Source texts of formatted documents
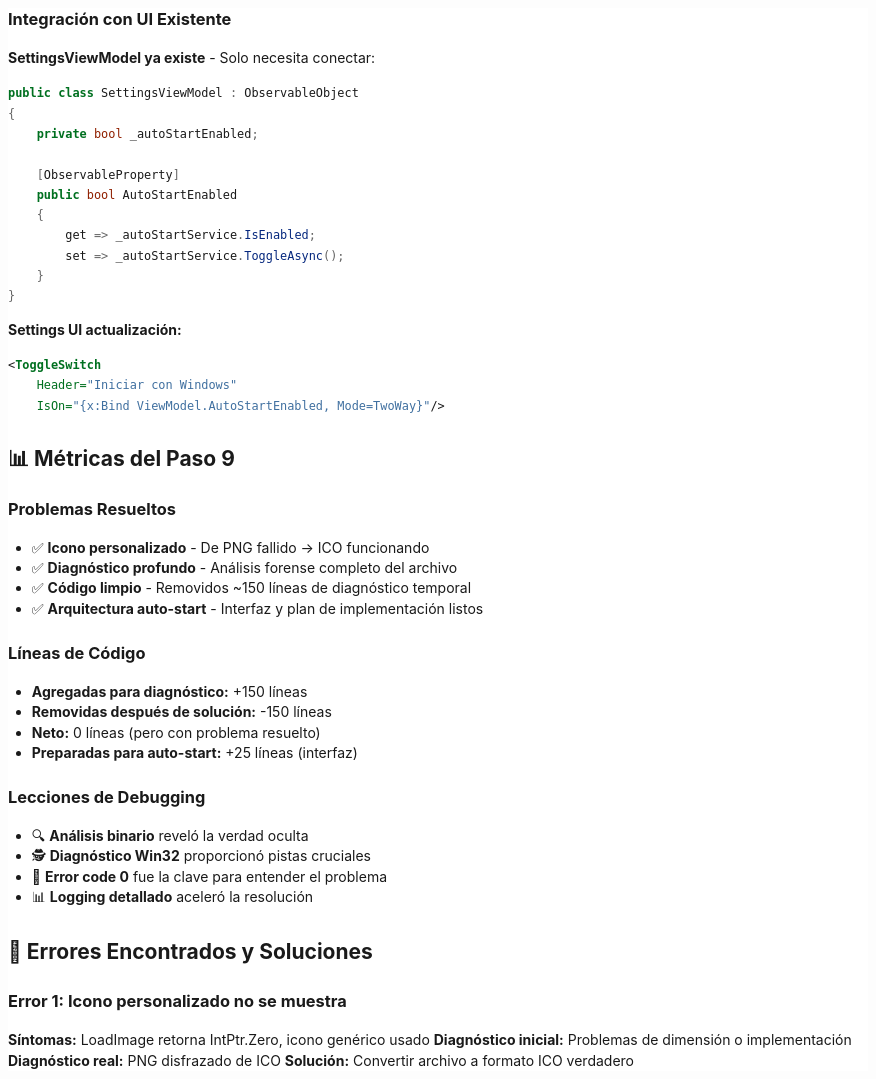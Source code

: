 ### **Integración con UI Existente**
**SettingsViewModel ya existe** - Solo necesita conectar:
```csharp
public class SettingsViewModel : ObservableObject
{
    private bool _autoStartEnabled;
    
    [ObservableProperty]
    public bool AutoStartEnabled
    {
        get => _autoStartService.IsEnabled;
        set => _autoStartService.ToggleAsync();
    }
}
```

**Settings UI actualización:**
```xml
<ToggleSwitch 
    Header="Iniciar con Windows"
    IsOn="{x:Bind ViewModel.AutoStartEnabled, Mode=TwoWay}"/>
```

## 📊 Métricas del Paso 9

### **Problemas Resueltos**
- ✅ **Icono personalizado** - De PNG fallido → ICO funcionando
- ✅ **Diagnóstico profundo** - Análisis forense completo del archivo
- ✅ **Código limpio** - Removidos ~150 líneas de diagnóstico temporal
- ✅ **Arquitectura auto-start** - Interfaz y plan de implementación listos

### **Líneas de Código**
- **Agregadas para diagnóstico:** +150 líneas
- **Removidas después de solución:** -150 líneas
- **Neto:** 0 líneas (pero con problema resuelto)
- **Preparadas para auto-start:** +25 líneas (interfaz)

### **Lecciones de Debugging**
- 🔍 **Análisis binario** reveló la verdad oculta
- 🕵️ **Diagnóstico Win32** proporcionó pistas cruciales
- 🎯 **Error code 0** fue la clave para entender el problema
- 📊 **Logging detallado** aceleró la resolución

## 🐛 Errores Encontrados y Soluciones

### Error 1: Icono personalizado no se muestra
**Síntomas:** LoadImage retorna IntPtr.Zero, icono genérico usado
**Diagnóstico inicial:** Problemas de dimensión o implementación
**Diagnóstico real:** PNG disfrazado de ICO
**Solución:** Convertir archivo a formato ICO verdadero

**Assignment**
Give the number of lines in the records above in which the word "personalizado" appears. Include no other text.

**Your solution**
2